Taglio tassi BCE a giugno

Ad oggi nell’Eurozona il costo del denaro è fermo al 4,50% (4% sui depositi bancari), mentre negli Stati Uniti è al 5,25-5,50%. Questa settimana, la Fed ha lasciato i tassi invariati. Per gli investitori continuerà a farlo fino a novembre, quando è atteso il primo taglio per lo 0,25%. Fino a pochi giorni fa, il taglio era atteso a settembre e prima che venisse diffuso il dato sull’inflazione nel mese di marzo era considerato molto probabile già per giugno.

Al contrario, la BCE dovrebbe allentare la sua politica monetaria dal prossimo board di giugno. E’ proprio questo divario crescente con Oltreoceano che pesa sulle previsioni sul cambio euro-dollaro. I flussi dei capitali si spostano verso le economie con tassi di interesse più alti, per cui la moneta unica risulta indebolita. E più aumenta il lasso di tempo atteso tra il primo taglio della BCE e il primo della Fed e maggiori le probabilità di una sua discesa veloce.

Fed attendista

La Fed non può tagliare i tassi nel breve, dato che l’inflazione resta ben sopra il target del 2% e l’economia americana si mostra solida con un mercato del lavoro in piena occupazione. La BCE non può attendere altrettanto. Deve considerare un’economia debole, sebbene sia rimbalzata nel primo trimestre con il Pil a +0,3%, unitamente a un’inflazione vicina al target del 2%, pur stazionaria.

Tra l’altro, deve fronteggiare una situazione molto eterogenea all’interno dell’Eurozona. La Germania, prima economia continentale, continua a segnalare una performance assai debole. La sua crescita per quest’anno è attesa nell’ordine di qualche decimale di punto percentuale.

Un cambio euro-dollaro che tendesse verso la parità, sarebbe un problema per la BCE. Aumenterebbe i costi dei beni importati, tra cui di numerose materie prime. Finirebbe con il sostenere l’inflazione. Questo sarà il dilemma a giugno per Francoforte: dare seguito alla parola data e tagliare i tassi o attendere per non indebolire ulteriormente l’euro? Nel secondo caso, tuttavia, smentirebbe sé stessa due volte. In primis, perché farebbe intendere, contrariamente alle affermazioni ufficiali, che la sua politica monetaria dipenda dalle mosse della Fed. In sostanza, la BCE sarebbe ad autonomia limitata. Secondariamente, che persegua un dato target per il cambio euro-dollaro.

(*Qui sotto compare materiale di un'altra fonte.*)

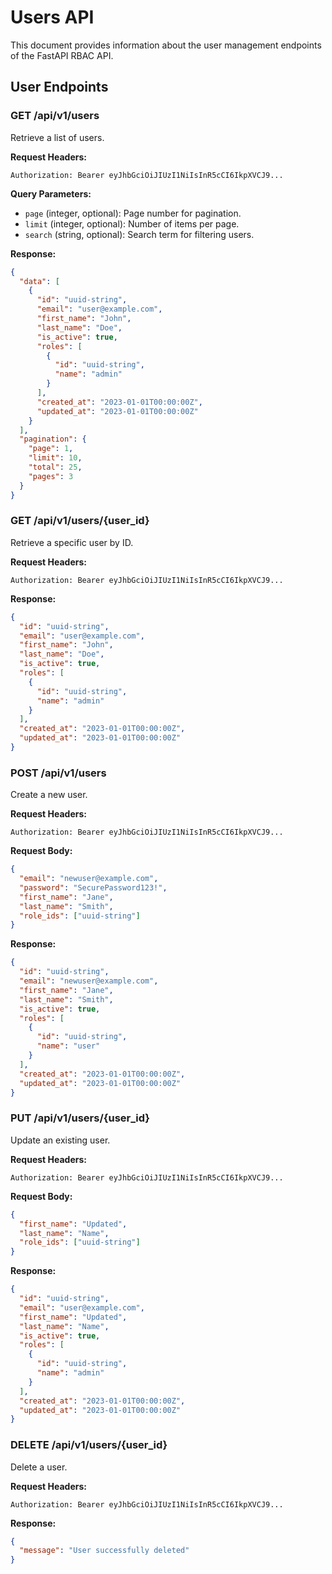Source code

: # Users API

This document provides information about the user management endpoints of the FastAPI RBAC API.

## User Endpoints

### GET /api/v1/users

Retrieve a list of users.

**Request Headers:**

```
Authorization: Bearer eyJhbGciOiJIUzI1NiIsInR5cCI6IkpXVCJ9...
```

**Query Parameters:**

- `page` (integer, optional): Page number for pagination.
- `limit` (integer, optional): Number of items per page.
- `search` (string, optional): Search term for filtering users.

**Response:**

```json
{
  "data": [
    {
      "id": "uuid-string",
      "email": "user@example.com",
      "first_name": "John",
      "last_name": "Doe",
      "is_active": true,
      "roles": [
        {
          "id": "uuid-string",
          "name": "admin"
        }
      ],
      "created_at": "2023-01-01T00:00:00Z",
      "updated_at": "2023-01-01T00:00:00Z"
    }
  ],
  "pagination": {
    "page": 1,
    "limit": 10,
    "total": 25,
    "pages": 3
  }
}
```

### GET /api/v1/users/{user_id}

Retrieve a specific user by ID.

**Request Headers:**

```
Authorization: Bearer eyJhbGciOiJIUzI1NiIsInR5cCI6IkpXVCJ9...
```

**Response:**

```json
{
  "id": "uuid-string",
  "email": "user@example.com",
  "first_name": "John",
  "last_name": "Doe",
  "is_active": true,
  "roles": [
    {
      "id": "uuid-string",
      "name": "admin"
    }
  ],
  "created_at": "2023-01-01T00:00:00Z",
  "updated_at": "2023-01-01T00:00:00Z"
}
```

### POST /api/v1/users

Create a new user.

**Request Headers:**

```
Authorization: Bearer eyJhbGciOiJIUzI1NiIsInR5cCI6IkpXVCJ9...
```

**Request Body:**

```json
{
  "email": "newuser@example.com",
  "password": "SecurePassword123!",
  "first_name": "Jane",
  "last_name": "Smith",
  "role_ids": ["uuid-string"]
}
```

**Response:**

```json
{
  "id": "uuid-string",
  "email": "newuser@example.com",
  "first_name": "Jane",
  "last_name": "Smith",
  "is_active": true,
  "roles": [
    {
      "id": "uuid-string",
      "name": "user"
    }
  ],
  "created_at": "2023-01-01T00:00:00Z",
  "updated_at": "2023-01-01T00:00:00Z"
}
```

### PUT /api/v1/users/{user_id}

Update an existing user.

**Request Headers:**

```
Authorization: Bearer eyJhbGciOiJIUzI1NiIsInR5cCI6IkpXVCJ9...
```

**Request Body:**

```json
{
  "first_name": "Updated",
  "last_name": "Name",
  "role_ids": ["uuid-string"]
}
```

**Response:**

```json
{
  "id": "uuid-string",
  "email": "user@example.com",
  "first_name": "Updated",
  "last_name": "Name",
  "is_active": true,
  "roles": [
    {
      "id": "uuid-string",
      "name": "admin"
    }
  ],
  "created_at": "2023-01-01T00:00:00Z",
  "updated_at": "2023-01-01T00:00:00Z"
}
```

### DELETE /api/v1/users/{user_id}

Delete a user.

**Request Headers:**

```
Authorization: Bearer eyJhbGciOiJIUzI1NiIsInR5cCI6IkpXVCJ9...
```

**Response:**

```json
{
  "message": "User successfully deleted"
}
```
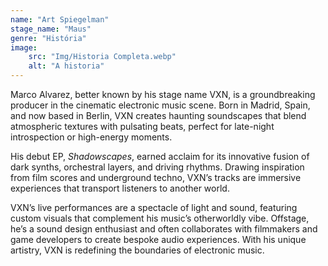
 ```yaml
---
name: "Art Spiegelman"
stage_name: "Maus"
genre: "História"
image: 
    src: "Img/Historia Completa.webp"
    alt: "A historia"
---
```


Marco Alvarez, better known by his stage name VXN, is a groundbreaking producer in the cinematic electronic music scene. Born in Madrid, Spain, and now based in Berlin, VXN creates haunting soundscapes that blend atmospheric textures with pulsating beats, perfect for late-night introspection or high-energy moments.

His debut EP, *Shadowscapes*, earned acclaim for its innovative fusion of dark synths, orchestral layers, and driving rhythms. Drawing inspiration from film scores and underground techno, VXN’s tracks are immersive experiences that transport listeners to another world.

VXN’s live performances are a spectacle of light and sound, featuring custom visuals that complement his music’s otherworldly vibe. Offstage, he’s a sound design enthusiast and often collaborates with filmmakers and game developers to create bespoke audio experiences. With his unique artistry, VXN is redefining the boundaries of electronic music.
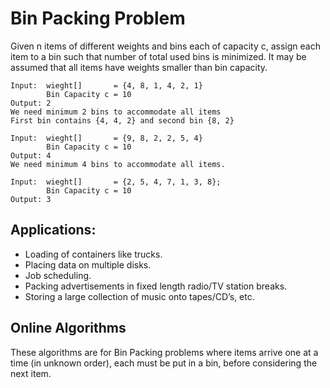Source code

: # Bin Packing Problem

Given n items of different weights and bins each of capacity c, assign each item to a bin such that number of total used
bins is minimized. It may be assumed that all items have weights smaller than bin capacity.

```
Input:  wieght[]       = {4, 8, 1, 4, 2, 1}
        Bin Capacity c = 10
Output: 2
We need minimum 2 bins to accommodate all items
First bin contains {4, 4, 2} and second bin {8, 2}

Input:  wieght[]       = {9, 8, 2, 2, 5, 4}
        Bin Capacity c = 10
Output: 4
We need minimum 4 bins to accommodate all items.  

Input:  wieght[]       = {2, 5, 4, 7, 1, 3, 8}; 
        Bin Capacity c = 10
Output: 3
```

## Applications:

- Loading of containers like trucks.
- Placing data on multiple disks.
- Job scheduling.
- Packing advertisements in fixed length radio/TV station breaks.
- Storing a large collection of music onto tapes/CD’s, etc.
 

## Online Algorithms

These algorithms are for Bin Packing problems where items arrive one at a time (in unknown order), each must be put in a
bin, before considering the next item.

Cambio euro-dollaro a rischio con impasse BCE

La speranza per Christine Lagarde sarebbe che i prossimi dati macroeconomici negli Stati Uniti inizino a giustificare una politica monetaria meno restrittiva per la Fed. Occorrerebbe assistere a una discesa credibile dell’inflazione e/o a un indebolimento della congiuntura economica. Se così non fosse, la BCE rischierebbe di avviare l’allentamento un po’ presto e doversi muovere dopo con molta lentezza, frustrando e disorientando i mercati. Non avrebbe molto senso tagliare i tassi di un quarto di punto per poi restare fermi per mesi e mesi. Il messaggio sarebbe di impasse, di scarsa comprensione dei fatti. E neppure questo scenario deporrebbe a sostegno del cambio euro-dollaro.